Exercise directions = Your answer should repeat every line of the records below in which the word "into" appears.

(Records from a data collection)

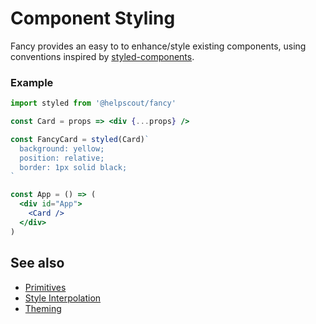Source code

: # Component Styling

Fancy provides an easy to to enhance/style existing components, using conventions inspired by [styled-components](https://www.styled-components.com/).

### Example

```jsx
import styled from '@helpscout/fancy'

const Card = props => <div {...props} />

const FancyCard = styled(Card)`
  background: yellow;
  position: relative;
  border: 1px solid black;
`

const App = () => (
  <div id="App">
    <Card />
  </div>
)
```

## See also

- [Primitives](./primitives.md)
- [Style Interpolation](./style-interpolation.md)
- [Theming](./theming.md)
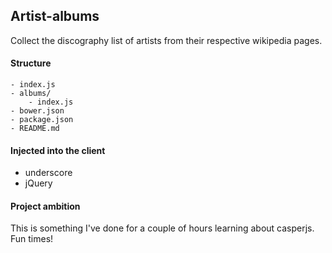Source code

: 
## Artist-albums

Collect the discography list of artists from their respective wikipedia pages.

#### Structure

```
- index.js
- albums/
    - index.js
- bower.json
- package.json
- README.md
```

#### Injected into the client

- underscore
- jQuery

#### Project ambition

This is something I've done for a couple of hours learning about casperjs.
Fun times!
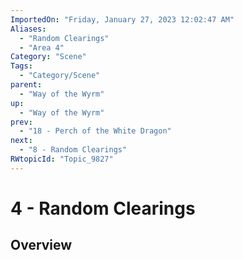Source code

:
 ```yaml
---
ImportedOn: "Friday, January 27, 2023 12:02:47 AM"
Aliases:
  - "Random Clearings"
  - "Area 4"
Category: "Scene"
Tags:
  - "Category/Scene"
parent:
  - "Way of the Wyrm"
up:
  - "Way of the Wyrm"
prev:
  - "18 - Perch of the White Dragon"
next:
  - "8 - Random Clearings"
RWtopicId: "Topic_9827"
---
```

# 4 - Random Clearings
## Overview
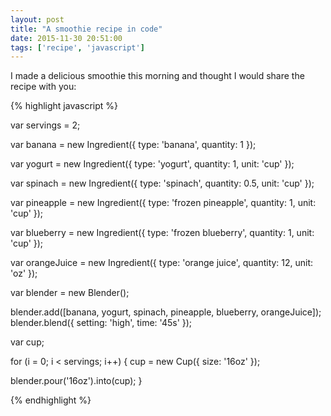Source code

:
 ```yaml
---
layout: post
title: "A smoothie recipe in code"
date: 2015-11-30 20:51:00
tags: ['recipe', 'javascript']
---
```


I made a delicious smoothie this morning and thought I would share the recipe
with you:

{% highlight javascript %}

var servings = 2;

var banana = new Ingredient({
  type: 'banana',
  quantity: 1
});

var yogurt = new Ingredient({
  type: 'yogurt',
  quantity: 1,
  unit: 'cup'
});

var spinach = new Ingredient({
  type: 'spinach',
  quantity: 0.5,
  unit: 'cup'
});

var pineapple = new Ingredient({
  type: 'frozen pineapple',
  quantity: 1,
  unit: 'cup'
});

var blueberry = new Ingredient({
  type: 'frozen blueberry',
  quantity: 1,
  unit: 'cup'
});

var orangeJuice = new Ingredient({
  type: 'orange juice',
  quantity: 12,
  unit: 'oz'
});

var blender = new Blender();

blender.add([banana, yogurt, spinach, pineapple, blueberry, orangeJuice]);
blender.blend({
  setting: 'high',
  time: '45s'
});

var cup;

for (i = 0; i < servings; i++) {
  cup = new Cup({
    size: '16oz'
  });
  
  blender.pour('16oz').into(cup);
}

{% endhighlight %}
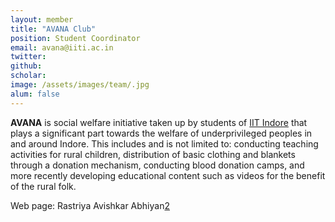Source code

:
 ```yaml
---
layout: member
title: "AVANA Club"
position: Student Coordinator
email: avana@iiti.ac.in
twitter: 
github: 
scholar: 
image: /assets/images/team/.jpg
alum: false
---
```


**AVANA** is social welfare initiative taken up by students of [IIT Indore][1] that plays a significant part towards the welfare of underprivileged peoples in and around Indore. This includes and is not limited to: conducting teaching activities for rural children, distribution of basic clothing and blankets through a donation mechanism, conducting blood donation camps, and more recently developing educational content such as videos for the benefit of the rural folk. <br/>

Web page: Rastriya Avishkar Abhiyan[2]

[1]: https://iiti.ac.in
[2]: https://iiti.ac.in/

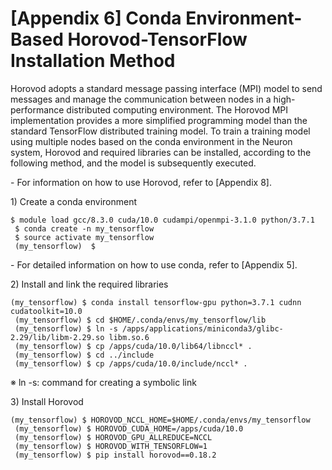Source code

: # \[Appendix 6] Conda Environment-Based Horovod-TensorFlow Installation Method

Horovod adopts a standard message passing interface (MPI) model to send messages and manage the communication between nodes in a high-performance distributed computing environment. The Horovod MPI implementation provides a more simplified programming model than the standard TensorFlow distributed training model. To train a training model using multiple nodes based on the conda environment in the Neuron system, Horovod and required libraries can be installed, according to the following method, and the model is subsequently executed.

\- For information on how to use Horovod, refer to \[Appendix 8].

1\) Create a conda environment

```
$ module load gcc/8.3.0 cuda/10.0 cudampi/openmpi-3.1.0 python/3.7.1
 $ conda create -n my_tensorflow
 $ source activate my_tensorflow
 (my_tensorflow)  $
```

\- For detailed information on how to use conda, refer to \[Appendix 5].

2\) Install and link the required libraries

```
(my_tensorflow) $ conda install tensorflow-gpu python=3.7.1 cudnn cudatoolkit=10.0
 (my_tensorflow) $ cd $HOME/.conda/envs/my_tensorflow/lib
 (my_tensorflow) $ ln -s /apps/applications/miniconda3/glibc-2.29/lib/libm-2.29.so libm.so.6
 (my_tensorflow) $ cp /apps/cuda/10.0/lib64/libnccl* .
 (my_tensorflow) $ cd ../include
 (my_tensorflow) $ cp /apps/cuda/10.0/include/nccl* .
```

※ ln -s: command for creating a symbolic link

3\) Install Horovod

```
(my_tensorflow) $ HOROVOD_NCCL_HOME=$HOME/.conda/envs/my_tensorflow
 (my_tensorflow) $ HOROVOD_CUDA_HOME=/apps/cuda/10.0 
 (my_tensorflow) $ HOROVOD_GPU_ALLREDUCE=NCCL
 (my_tensorflow) $ HOROVOD_WITH_TENSORFLOW=1 
 (my_tensorflow) $ pip install horovod==0.18.2
```
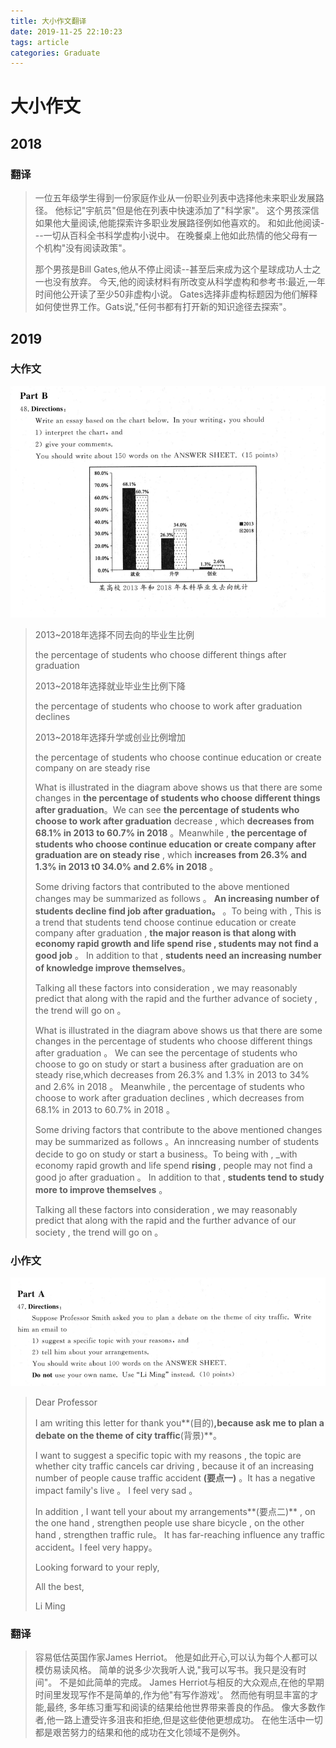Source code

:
 ```yaml
---
title: 大小作文翻译
date: 2019-11-25 22:10:23
tags: article
categories: Graduate
---
```



# 大小作文

## 2018

### 翻译

> 一位五年级学生得到一份家庭作业从一份职业列表中选择他未来职业发展路径。
> 他标记"宇航员"但是他在列表中快速添加了"科学家"。
> 这个男孩深信如果他大量阅读,他能探索许多职业发展路径例如他喜欢的。
> 和如此他阅读---一切从百科全书科学虚构小说中。
> 在晚餐桌上他如此热情的他父母有一个机构"没有阅读政策"。
> 
> 那个男孩是Bill Gates,他从不停止阅读--甚至后来成为这个星球成功人士之一也没有放弃。
> 今天,他的阅读材料有所改变从科学虚构和参考书:最近,一年时间他公开读了至少50非虚构小说。
> Gates选择非虚构标题因为他们解释如何使世界工作。Gats说,"任何书都有打开新的知识途径去探索"。

## 2019

### 大作文

![](/images/Graduate/English/MBA/2019/part_b.png)

> 2013~2018年选择不同去向的毕业生比例
> 
> the percentage of students who choose different things after graduation
> 
> 2013~2018年选择就业毕业生比例下降
> 
> the percentage of students who choose to work after graduation declines
> 
> 2013~2018年选择升学或创业比例增加
> 
> the percentage of students who choose continue education or create company on are steady rise
> 
> 
> What is illustrated in the diagram above shows us that there are some changes in **the percentage of students who choose different things after graduation**。We can see **the percentage of students who choose to work after graduation** decrease , which **decreases from 68.1% in 2013 to 60.7% in 2018** 。Meanwhile , **the percentage of students who choose continue education or create company after graduation are on steady rise** , which **increases from 26.3% and 1.3% in 2013 t0 34.0% and 2.6% in 2018** 。
> 
> 
> Some driving factors that contributed to the above mentioned changes may be summarized as follows 。 **An increasing number of students decline find job after graduation。** 。To being with , This is a trend that students tend choose continue education or create company after graduation , **the major reason is that along with economy rapid growth and life spend rise , students may not find a good job** 。 In addition to that , **students need an increasing number of knowledge improve themselves**。
> 
> Talking all these factors into consideration , we may reasonably predict that along with the rapid and the further advance of society , the trend will go on 。
> 
> 
> 
> What is illustrated in the diagram above shows us that there are some changes in the percentage of students who choose different things after graduation 。 We can see the percentage of students who choose to go on study or start a business after graduation are on steady rise,which decreases from 26.3% and 1.3% in 2013 to 34% and 2.6% in 2018 。 Meanwhile , the percentage of students who choose to work after graduation declines , which decreases from 68.1% in 2013 to 60.7% in 2018 。
> 
> Some driving factors that contribute to the above mentioned changes may be summarized as follows 。An inncreasing number of students decide to go on study or start a business。To being with ,  _with economy rapid growth and life spend **rising**  ,  people may not find a good jo after graduation 。 In addition to that ,  **students tend to study more to improve themselves** 。
> 
> Talking all these factors into consideration , we may reasonably predict that along with the rapid and the further advance of our society , the trend will go on 。


### 小作文

![](/images/Graduate/English/MBA/2019/part_a.png)

> Dear Professor 
> 
> I am writing this letter for thank you**(目的)**,because ask me to plan a debate on the theme of city traffic**(背景)**。
> 
>  I want to suggest a specific topic with my reasons , the topic are whether city traffic cancels car driving , because it of an increasing number of people cause traffic accident **(要点一)** 。It has a negative impact  family's live 。 I feel very sad 。
> 
> In addition , I want tell your about my arrangements**(要点二)** , on the one hand , strengthen people use share bicycle , on the other hand , strengthen traffic rule。 It has far-reaching influence any traffic accident。I feel very happy。
> 
>  Looking forward to your reply,
> 
>  All the best,
> 
>  Li Ming

### 翻译

> 容易低估英国作家James Herriot。
> 他是如此开心,可以认为每个人都可以模仿易读风格。
> 简单的说多少次我听人说,"我可以写书。我只是没有时间"。
> 不是如此简单的完成。
> James Herriot与相反的大众观点,在他的早期时间里发现写作不是简单的,作为他"有写作游戏'。
> 然而他有明显丰富的才能,最终, 多年练习重写和阅读的结果给他世界带来善良的作品。
> 像大多数作者,他一路上遭受许多沮丧和拒绝,但是这些使他更想成功。
>  在他生活中一切都是艰苦努力的结果和他的成功在文化领域不是例外。
































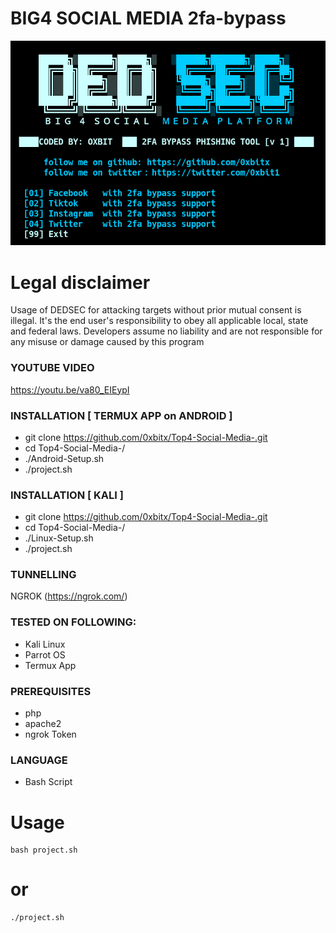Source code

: # BIG4 SOCIAL MEDIA 2fa-bypass
<p align="center">
<img alt="DEDSEC SNIFFER TOOL" src="https://github.com/0xbitx/Top4-Social-Media-/blob/master/project.png" style="max-width:100%;max-height:100%;" />
</p>

# Legal disclaimer

<p>
Usage of DEDSEC for attacking targets without prior mutual consent is illegal. It's the end user's responsibility to obey all applicable local, state and federal laws. Developers assume no liability and are not responsible for any misuse or damage caused by this program
</p>

### YOUTUBE VIDEO
 https://youtu.be/va80_EIEypI 

### INSTALLATION [ TERMUX APP on ANDROID ]
* git clone https://github.com/0xbitx/Top4-Social-Media-.git
* cd Top4-Social-Media-/
* ./Android-Setup.sh
* ./project.sh

### INSTALLATION [ KALI ]
* git clone https://github.com/0xbitx/Top4-Social-Media-.git
* cd Top4-Social-Media-/
* ./Linux-Setup.sh
* ./project.sh

### TUNNELLING 
NGROK (https://ngrok.com/)

### TESTED ON FOLLOWING:
* Kali Linux 
* Parrot OS 
* Termux App
### PREREQUISITES
* php
* apache2
* ngrok Token
### LANGUAGE 
* Bash Script

# Usage
```
bash project.sh
```
# or
```
./project.sh
```

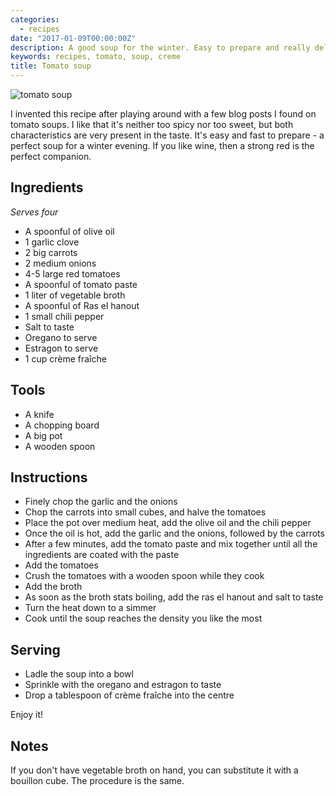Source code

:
 ```yaml
---
categories:
  - recipes
date: "2017-01-09T00:00:00Z"
description: A good soup for the winter. Easy to prepare and really delicious
keywords: recipes, tomato, soup, creme
title: Tomato soup
---
```


![tomato soup](/img/tomato-soup.jpg)

I invented this recipe after playing around with a few blog posts I found on
tomato soups. I like that it's neither too spicy nor too sweet, but both
characteristics are very present in the taste. It's easy and fast to prepare -
a perfect soup for a winter evening. If you like wine, then a strong red is
the perfect companion.

## Ingredients

_Serves four_

- A spoonful of olive oil
- 1 garlic clove
- 2 big carrots
- 2 medium onions
- 4-5 large red tomatoes
- A spoonful of tomato paste
- 1 liter of vegetable broth
- A spoonful of Ras el hanout
- 1 small chili pepper
- Salt to taste
- Oregano to serve
- Estragon to serve
- 1 cup crème fraîche

## Tools

- A knife
- A chopping board
- A big pot
- A wooden spoon

## Instructions

- Finely chop the garlic and the onions
- Chop the carrots into small cubes, and halve the tomatoes
- Place the pot over medium heat, add the olive oil and the chili pepper
- Once the oil is hot, add the garlic and the onions, followed by the carrots
- After a few minutes, add the tomato paste and mix together until
  all the ingredients are coated with the paste
- Add the tomatoes
- Crush the tomatoes with a wooden spoon while they cook
- Add the broth
- As soon as the broth stats boiling, add the ras el hanout and salt to taste
- Turn the heat down to a simmer
- Cook until the soup reaches the density you like the most

## Serving

- Ladle the soup into a bowl
- Sprinkle with the oregano and estragon to taste
- Drop a tablespoon of crème fraîche into the centre

Enjoy it!

## Notes

If you don't have vegetable broth on hand, you can substitute it with a
bouillon cube. The procedure is the same.
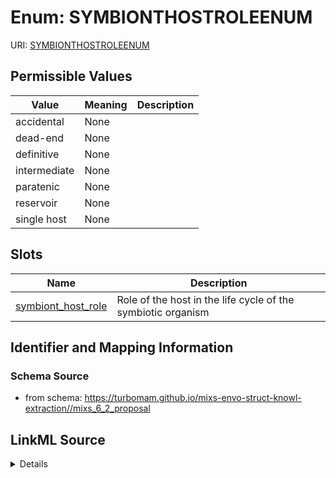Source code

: # Enum: SYMBIONTHOSTROLEENUM



URI: [SYMBIONTHOSTROLEENUM](SYMBIONTHOSTROLEENUM)

## Permissible Values

| Value | Meaning | Description |
| --- | --- | --- |
| accidental | None |  |
| dead-end | None |  |
| definitive | None |  |
| intermediate | None |  |
| paratenic | None |  |
| reservoir | None |  |
| single host | None |  |




## Slots

| Name | Description |
| ---  | --- |
| [symbiont_host_role](symbiont_host_role.md) | Role of the host in the life cycle of the symbiotic organism |






## Identifier and Mapping Information







### Schema Source


* from schema: https://turbomam.github.io/mixs-envo-struct-knowl-extraction//mixs_6_2_proposal




## LinkML Source

<details>
```yaml
name: SYMBIONT_HOST_ROLE_ENUM
from_schema: https://turbomam.github.io/mixs-envo-struct-knowl-extraction//mixs_6_2_proposal
rank: 1000
permissible_values:
  accidental:
    text: accidental
  dead-end:
    text: dead-end
  definitive:
    text: definitive
  intermediate:
    text: intermediate
  paratenic:
    text: paratenic
  reservoir:
    text: reservoir
  single host:
    text: single host

```
</details>
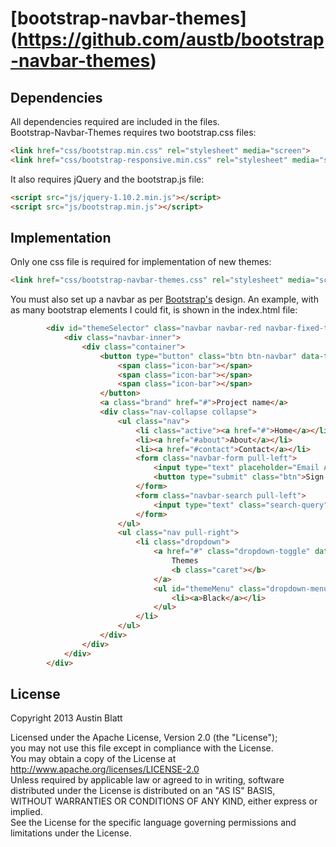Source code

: [bootstrap-navbar-themes] (https://github.com/austb/bootstrap-navbar-themes)
=======================

## Dependencies

All dependencies required are included in the files.  
Bootstrap-Navbar-Themes requires two bootstrap.css files:
```html
<link href="css/bootstrap.min.css" rel="stylesheet" media="screen">
<link href="css/bootstrap-responsive.min.css" rel="stylesheet" media="screen">
```
It also requires jQuery and the bootstrap.js file:
```html
<script src="js/jquery-1.10.2.min.js"></script>
<script src="js/bootstrap.min.js"></script>
```

## Implementation

Only one css file is required for implementation of new themes:
```html
<link href="css/bootstrap-navbar-themes.css" rel="stylesheet" media="screen">
```
You must also set up a navbar as per <a href="http://getbootstrap.com/2.3.2/index.html" target="_blank">Bootstrap's</a> design.
An example, with as many bootstrap elements I could fit, is shown in the index.html file:
```html
        <div id="themeSelector" class="navbar navbar-red navbar-fixed-top">
            <div class="navbar-inner">
                <div class="container">
                    <button type="button" class="btn btn-navbar" data-toggle="collapse" data-target=".nav-collapse">
                        <span class="icon-bar"></span>
                        <span class="icon-bar"></span>
                        <span class="icon-bar"></span>
                    </button>
                    <a class="brand" href="#">Project name</a>
                    <div class="nav-collapse collapse">
                        <ul class="nav">
                            <li class="active"><a href="#">Home</a></li>
                            <li><a href="#about">About</a></li>
                            <li><a href="#contact">Contact</a></li>
                            <form class="navbar-form pull-left">
                                <input type="text" placeholder="Email Address" class="span2">
                                <button type="submit" class="btn">Sign Up</button>
                            </form>
                            <form class="navbar-search pull-left">
                                <input type="text" class="search-query" placeholder="Search">
                            </form>
                        </ul>
                        <ul class="nav pull-right">
                            <li class="dropdown">
                                <a href="#" class="dropdown-toggle" data-toggle="dropdown">
                                    Themes
                                    <b class="caret"></b>
                                </a>
                                <ul id="themeMenu" class="dropdown-menu">
                                    <li><a>Black</a></li>
                                </ul>
                            </li>
                        </ul>
                    </div>
                </div>
            </div>
        </div>
```

## License

   Copyright 2013 Austin Blatt  

   Licensed under the Apache License, Version 2.0 (the "License");  
   you may not use this file except in compliance with the License.  
   You may obtain a copy of the License at  
     http://www.apache.org/licenses/LICENSE-2.0  
   Unless required by applicable law or agreed to in writing, software  
   distributed under the License is distributed on an "AS IS" BASIS,  
   WITHOUT WARRANTIES OR CONDITIONS OF ANY KIND, either express or implied.  
   See the License for the specific language governing permissions and  
   limitations under the License.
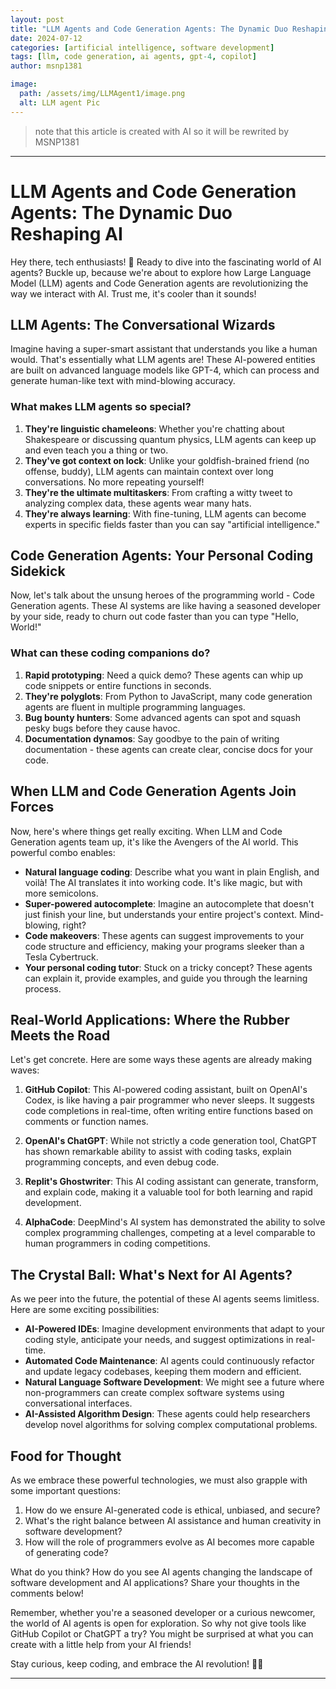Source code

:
 ```yaml
---
layout: post
title: "LLM Agents and Code Generation Agents: The Dynamic Duo Reshaping AI"
date: 2024-07-12
categories: [artificial intelligence, software development]
tags: [llm, code generation, ai agents, gpt-4, copilot]
author: msnp1381

image:
  path: /assets/img/LLMAgent1/image.png
  alt: LLM agent Pic
---
```


> note that this article is created with AI so it will be rewrited by MSNP1381
 
-----

# LLM Agents and Code Generation Agents: The Dynamic Duo Reshaping AI

Hey there, tech enthusiasts! 👋 Ready to dive into the fascinating world of AI agents? Buckle up, because we're about to explore how Large Language Model (LLM) agents and Code Generation agents are revolutionizing the way we interact with AI. Trust me, it's cooler than it sounds!

## LLM Agents: The Conversational Wizards

Imagine having a super-smart assistant that understands you like a human would. That's essentially what LLM agents are! These AI-powered entities are built on advanced language models like GPT-4, which can process and generate human-like text with mind-blowing accuracy.

### What makes LLM agents so special?

1. **They're linguistic chameleons**: Whether you're chatting about Shakespeare or discussing quantum physics, LLM agents can keep up and even teach you a thing or two.
2. **They've got context on lock**: Unlike your goldfish-brained friend (no offense, buddy), LLM agents can maintain context over long conversations. No more repeating yourself!
3. **They're the ultimate multitaskers**: From crafting a witty tweet to analyzing complex data, these agents wear many hats.
4. **They're always learning**: With fine-tuning, LLM agents can become experts in specific fields faster than you can say "artificial intelligence."

## Code Generation Agents: Your Personal Coding Sidekick

Now, let's talk about the unsung heroes of the programming world - Code Generation agents. These AI systems are like having a seasoned developer by your side, ready to churn out code faster than you can type "Hello, World!"

### What can these coding companions do?

1. **Rapid prototyping**: Need a quick demo? These agents can whip up code snippets or entire functions in seconds.
2. **They're polyglots**: From Python to JavaScript, many code generation agents are fluent in multiple programming languages.
3. **Bug bounty hunters**: Some advanced agents can spot and squash pesky bugs before they cause havoc.
4. **Documentation dynamos**: Say goodbye to the pain of writing documentation - these agents can create clear, concise docs for your code.

## When LLM and Code Generation Agents Join Forces

Now, here's where things get really exciting. When LLM and Code Generation agents team up, it's like the Avengers of the AI world. This powerful combo enables:

- **Natural language coding**: Describe what you want in plain English, and voilà! The AI translates it into working code. It's like magic, but with more semicolons.
- **Super-powered autocomplete**: Imagine an autocomplete that doesn't just finish your line, but understands your entire project's context. Mind-blowing, right?
- **Code makeovers**: These agents can suggest improvements to your code structure and efficiency, making your programs sleeker than a Tesla Cybertruck.
- **Your personal coding tutor**: Stuck on a tricky concept? These agents can explain it, provide examples, and guide you through the learning process.

## Real-World Applications: Where the Rubber Meets the Road

Let's get concrete. Here are some ways these agents are already making waves:

1. **GitHub Copilot**: This AI-powered coding assistant, built on OpenAI's Codex, is like having a pair programmer who never sleeps. It suggests code completions in real-time, often writing entire functions based on comments or function names.

2. **OpenAI's ChatGPT**: While not strictly a code generation tool, ChatGPT has shown remarkable ability to assist with coding tasks, explain programming concepts, and even debug code.

3. **Replit's Ghostwriter**: This AI coding assistant can generate, transform, and explain code, making it a valuable tool for both learning and rapid development.

4. **AlphaCode**: DeepMind's AI system has demonstrated the ability to solve complex programming challenges, competing at a level comparable to human programmers in coding competitions.

## The Crystal Ball: What's Next for AI Agents?

As we peer into the future, the potential of these AI agents seems limitless. Here are some exciting possibilities:

- **AI-Powered IDEs**: Imagine development environments that adapt to your coding style, anticipate your needs, and suggest optimizations in real-time.
- **Automated Code Maintenance**: AI agents could continuously refactor and update legacy codebases, keeping them modern and efficient.
- **Natural Language Software Development**: We might see a future where non-programmers can create complex software systems using conversational interfaces.
- **AI-Assisted Algorithm Design**: These agents could help researchers develop novel algorithms for solving complex computational problems.

## Food for Thought

As we embrace these powerful technologies, we must also grapple with some important questions:

1. How do we ensure AI-generated code is ethical, unbiased, and secure?
2. What's the right balance between AI assistance and human creativity in software development?
3. How will the role of programmers evolve as AI becomes more capable of generating code?

What do you think? How do you see AI agents changing the landscape of software development and AI applications? Share your thoughts in the comments below!

Remember, whether you're a seasoned developer or a curious newcomer, the world of AI agents is open for exploration. So why not give tools like GitHub Copilot or ChatGPT a try? You might be surprised at what you can create with a little help from your AI friends!

Stay curious, keep coding, and embrace the AI revolution! 🚀🤖

---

Problem solution =
#### Injected into the client
  blender.pour('16oz').into(cup);
> Talking all these factors into consideration , we may reasonably predict that along with the rapid and the further advance of society , the trend will go on 。
> Talking all these factors into consideration , we may reasonably predict that along with the rapid and the further advance of our society , the trend will go on 。
- Chop the carrots into small cubes, and halve the tomatoes
- Ladle the soup into a bowl
- Drop a tablespoon of crème fraîche into the centre
Hey there, tech enthusiasts! 👋 Ready to dive into the fascinating world of AI agents? Buckle up, because we're about to explore how Large Language Model (LLM) agents and Code Generation agents are revolutionizing the way we interact with AI. Trust me, it's cooler than it sounds!
- **Natural language coding**: Describe what you want in plain English, and voilà! The AI translates it into working code. It's like magic, but with more semicolons.
As we peer into the future, the potential of these AI agents seems limitless. Here are some exciting possibilities:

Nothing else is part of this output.